What to work on -
Give back one number only: how many lines in the material below contain "mauriciotogneri".

Entries provided -
__________

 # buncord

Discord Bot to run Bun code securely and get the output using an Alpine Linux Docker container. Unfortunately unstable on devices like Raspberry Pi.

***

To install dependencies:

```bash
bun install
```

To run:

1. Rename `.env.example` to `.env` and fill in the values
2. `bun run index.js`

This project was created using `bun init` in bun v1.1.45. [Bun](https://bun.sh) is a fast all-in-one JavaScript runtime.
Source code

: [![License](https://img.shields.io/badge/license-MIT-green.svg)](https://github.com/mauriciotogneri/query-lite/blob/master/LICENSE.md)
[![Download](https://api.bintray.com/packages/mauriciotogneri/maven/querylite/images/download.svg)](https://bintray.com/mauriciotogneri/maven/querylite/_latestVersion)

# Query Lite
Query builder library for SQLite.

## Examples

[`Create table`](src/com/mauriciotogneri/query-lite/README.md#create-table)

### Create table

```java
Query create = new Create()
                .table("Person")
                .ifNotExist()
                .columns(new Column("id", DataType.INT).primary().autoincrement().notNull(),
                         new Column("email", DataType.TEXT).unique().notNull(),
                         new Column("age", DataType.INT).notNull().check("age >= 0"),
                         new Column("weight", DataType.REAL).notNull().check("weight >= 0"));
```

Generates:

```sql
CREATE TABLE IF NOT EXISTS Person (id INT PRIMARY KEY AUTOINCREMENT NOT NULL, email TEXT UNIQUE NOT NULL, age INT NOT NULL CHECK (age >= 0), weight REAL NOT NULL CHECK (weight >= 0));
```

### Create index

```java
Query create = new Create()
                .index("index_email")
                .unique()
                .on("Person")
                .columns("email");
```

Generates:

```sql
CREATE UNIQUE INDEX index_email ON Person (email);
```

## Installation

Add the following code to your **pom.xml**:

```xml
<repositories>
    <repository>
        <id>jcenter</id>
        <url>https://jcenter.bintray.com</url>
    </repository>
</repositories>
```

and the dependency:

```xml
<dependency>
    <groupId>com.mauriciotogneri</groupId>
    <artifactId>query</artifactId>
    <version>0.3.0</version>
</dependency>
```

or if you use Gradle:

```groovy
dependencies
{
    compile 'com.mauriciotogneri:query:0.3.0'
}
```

__________

Response -
5